Nach der ersten Verkehrstagefahrt war das Thema eigentlich vom Tisch. Was hat sich in der Zwischenzeit verändert?
Wir wollen die Argumentation bei einer zweiten Fahrt selbst mitbekommen, weil das, was wir als Gegenargument später mitbekommen haben, für uns nicht nachvollziehbar ist. Ich glaube, dass wir das Landratsamt überzeugen können.

Werden dadurch nicht mehr Fahrradfahrer die Heidelberger Straße entgegen der Einbahnstraße nutzen?
Das lehnen wir auch nicht ab. Wir wollen die Heidelberger Straße seit Jahren in diese Richtung für Radfahrer öffnen. Es hat nicht funktioniert, weil die Ausfahrt auf die Talstraße als zu gefährlich angesehen wurde. Aber mit den neuen Fahrtzahlen in der Talstraße und der Umwidmung zur Ortsstraße muss man dieses Thema wieder angehen. Die Heidelberger Straße ist eine der wenigen Einbahnstraßen, die nicht für Radfahrer freigegeben ist - obwohl wir gerade im Stadtkern die Leute haben wollen.

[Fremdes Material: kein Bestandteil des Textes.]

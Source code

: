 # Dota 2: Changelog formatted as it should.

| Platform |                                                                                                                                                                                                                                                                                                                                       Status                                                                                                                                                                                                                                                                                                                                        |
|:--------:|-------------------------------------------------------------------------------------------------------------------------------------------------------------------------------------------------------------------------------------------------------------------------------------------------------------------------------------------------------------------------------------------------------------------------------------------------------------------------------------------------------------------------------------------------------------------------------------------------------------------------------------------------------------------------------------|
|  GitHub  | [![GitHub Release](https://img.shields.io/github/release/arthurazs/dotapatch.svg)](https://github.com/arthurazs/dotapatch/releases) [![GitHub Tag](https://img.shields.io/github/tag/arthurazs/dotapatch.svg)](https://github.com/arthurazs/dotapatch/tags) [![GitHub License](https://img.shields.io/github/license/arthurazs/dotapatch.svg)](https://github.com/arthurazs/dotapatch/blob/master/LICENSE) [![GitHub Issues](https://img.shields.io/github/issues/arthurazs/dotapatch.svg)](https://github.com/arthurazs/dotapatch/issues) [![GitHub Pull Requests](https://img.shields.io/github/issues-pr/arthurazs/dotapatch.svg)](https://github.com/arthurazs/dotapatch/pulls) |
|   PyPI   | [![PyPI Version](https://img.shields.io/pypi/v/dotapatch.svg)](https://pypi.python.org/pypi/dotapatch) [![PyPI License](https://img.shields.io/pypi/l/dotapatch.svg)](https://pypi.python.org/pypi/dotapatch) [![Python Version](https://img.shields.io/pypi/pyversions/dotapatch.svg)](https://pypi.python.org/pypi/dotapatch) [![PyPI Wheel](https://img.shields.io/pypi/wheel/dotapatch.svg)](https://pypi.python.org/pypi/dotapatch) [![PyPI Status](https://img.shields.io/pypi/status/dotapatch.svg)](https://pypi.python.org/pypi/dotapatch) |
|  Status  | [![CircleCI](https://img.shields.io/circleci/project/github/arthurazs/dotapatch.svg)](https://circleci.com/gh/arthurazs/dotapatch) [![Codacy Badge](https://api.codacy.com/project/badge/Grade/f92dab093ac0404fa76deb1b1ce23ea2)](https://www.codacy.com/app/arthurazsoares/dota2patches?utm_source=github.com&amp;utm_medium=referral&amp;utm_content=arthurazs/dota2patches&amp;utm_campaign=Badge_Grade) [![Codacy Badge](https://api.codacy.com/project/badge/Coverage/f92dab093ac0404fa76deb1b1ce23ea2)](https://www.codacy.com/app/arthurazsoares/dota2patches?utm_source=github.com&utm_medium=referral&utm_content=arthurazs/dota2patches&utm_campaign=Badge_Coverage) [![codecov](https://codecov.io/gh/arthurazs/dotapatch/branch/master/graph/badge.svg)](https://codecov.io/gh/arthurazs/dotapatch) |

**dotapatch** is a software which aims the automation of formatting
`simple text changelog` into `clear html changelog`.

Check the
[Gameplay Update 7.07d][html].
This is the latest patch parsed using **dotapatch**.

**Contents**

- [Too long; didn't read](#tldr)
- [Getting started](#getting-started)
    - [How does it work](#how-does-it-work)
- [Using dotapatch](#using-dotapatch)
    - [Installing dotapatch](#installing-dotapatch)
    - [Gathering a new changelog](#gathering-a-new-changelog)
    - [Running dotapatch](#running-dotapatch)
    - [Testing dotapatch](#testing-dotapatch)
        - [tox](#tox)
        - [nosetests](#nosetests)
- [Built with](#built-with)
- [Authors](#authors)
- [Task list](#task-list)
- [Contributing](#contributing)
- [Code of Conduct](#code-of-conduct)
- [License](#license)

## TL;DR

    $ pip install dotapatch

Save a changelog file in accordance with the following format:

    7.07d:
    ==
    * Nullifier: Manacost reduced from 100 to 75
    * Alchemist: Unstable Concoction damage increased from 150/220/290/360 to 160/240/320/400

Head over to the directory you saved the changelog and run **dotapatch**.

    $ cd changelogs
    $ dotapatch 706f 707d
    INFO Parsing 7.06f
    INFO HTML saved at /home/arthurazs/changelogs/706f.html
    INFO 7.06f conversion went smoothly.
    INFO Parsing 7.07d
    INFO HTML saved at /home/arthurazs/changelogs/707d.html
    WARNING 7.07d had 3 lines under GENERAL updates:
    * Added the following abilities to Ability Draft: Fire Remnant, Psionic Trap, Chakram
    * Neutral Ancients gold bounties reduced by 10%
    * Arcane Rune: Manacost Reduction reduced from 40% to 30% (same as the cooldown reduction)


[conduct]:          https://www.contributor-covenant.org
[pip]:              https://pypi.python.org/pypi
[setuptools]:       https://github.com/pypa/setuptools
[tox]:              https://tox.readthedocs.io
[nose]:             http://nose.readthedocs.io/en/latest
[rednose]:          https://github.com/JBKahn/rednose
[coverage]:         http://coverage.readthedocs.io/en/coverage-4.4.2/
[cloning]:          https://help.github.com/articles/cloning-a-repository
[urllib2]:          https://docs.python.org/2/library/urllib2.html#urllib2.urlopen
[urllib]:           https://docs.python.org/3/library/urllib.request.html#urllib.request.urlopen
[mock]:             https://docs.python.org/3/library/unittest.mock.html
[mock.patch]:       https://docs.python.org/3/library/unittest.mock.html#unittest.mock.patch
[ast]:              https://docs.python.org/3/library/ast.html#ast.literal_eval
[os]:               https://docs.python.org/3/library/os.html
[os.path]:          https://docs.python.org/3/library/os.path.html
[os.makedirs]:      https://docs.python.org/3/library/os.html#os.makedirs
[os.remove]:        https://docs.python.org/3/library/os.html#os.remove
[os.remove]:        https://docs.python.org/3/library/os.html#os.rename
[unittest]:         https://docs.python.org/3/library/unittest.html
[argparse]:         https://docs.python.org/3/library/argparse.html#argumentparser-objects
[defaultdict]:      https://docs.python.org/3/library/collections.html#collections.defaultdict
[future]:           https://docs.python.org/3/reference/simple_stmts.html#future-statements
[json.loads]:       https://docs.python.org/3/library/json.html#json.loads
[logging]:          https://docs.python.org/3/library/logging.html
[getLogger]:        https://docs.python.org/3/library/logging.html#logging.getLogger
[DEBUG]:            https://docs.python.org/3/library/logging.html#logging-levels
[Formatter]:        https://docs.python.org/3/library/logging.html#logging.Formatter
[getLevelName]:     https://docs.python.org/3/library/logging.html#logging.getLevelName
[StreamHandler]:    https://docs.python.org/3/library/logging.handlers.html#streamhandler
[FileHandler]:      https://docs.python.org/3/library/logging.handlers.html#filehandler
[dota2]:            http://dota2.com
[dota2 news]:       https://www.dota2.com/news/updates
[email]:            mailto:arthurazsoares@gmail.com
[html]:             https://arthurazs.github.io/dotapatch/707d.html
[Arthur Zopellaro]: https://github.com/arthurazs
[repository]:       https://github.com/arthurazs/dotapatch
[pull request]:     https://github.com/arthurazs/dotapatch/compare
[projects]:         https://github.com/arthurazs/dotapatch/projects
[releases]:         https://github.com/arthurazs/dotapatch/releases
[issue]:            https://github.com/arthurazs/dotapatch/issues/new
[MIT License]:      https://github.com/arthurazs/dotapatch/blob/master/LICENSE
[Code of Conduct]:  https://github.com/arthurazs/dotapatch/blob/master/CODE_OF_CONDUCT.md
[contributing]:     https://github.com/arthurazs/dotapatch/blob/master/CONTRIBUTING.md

Braucht man nach der Umwidmung der Talstraße zur Ortsstraße dort überhaupt noch Ampeln?
Es werden allein durch die Umwidmung ja nicht weniger Autos, die dort fahren. Die etwa 6000 Fahrzeuge liegen schon unter der Prognose vor der Eröffnung des Branichtunnels. Ich verstehe die Anwohner, die sagen, dass es immer noch zu viele sind. Aber die Talstraße ist eben die Anbindung an Huber-, Burgweg und Branich. Das verschiebt sich höchstens, wenn wir dort - wie im Lärmaktionsplan vorgeschlagen - Schrittgeschwindigkeit vorschreiben. Außerdem ist es die gewohnte Strecke: Selbst für mich ist es eine Überwindung alter Gewohnheiten, mit meinem Sohn von unserem Zuhause in der Ellwanger Straße durch den Tunnel zum Mühlenhof zu fahren.

Sind Sie skeptisch, dass die Wohnsituation in der Talstraße verbessert werden kann?
Sie kann sich durch bessere Geschwindigkeitskontrollen verbessern. Wenn ich mit Tempomat durch die Talstraße fahre, merke ich: Mit Tempo 30 ist man ein Verkehrshindernis. Da müssen stationäre Blitzer aufgestellt werden. In Baden-Württemberg blockiert die Landesregierung, dass die Kommunen darüber selbstständig entscheiden dürfen. Im hessischen Odenwald stehen überall an den Ortseingängen Blitzer.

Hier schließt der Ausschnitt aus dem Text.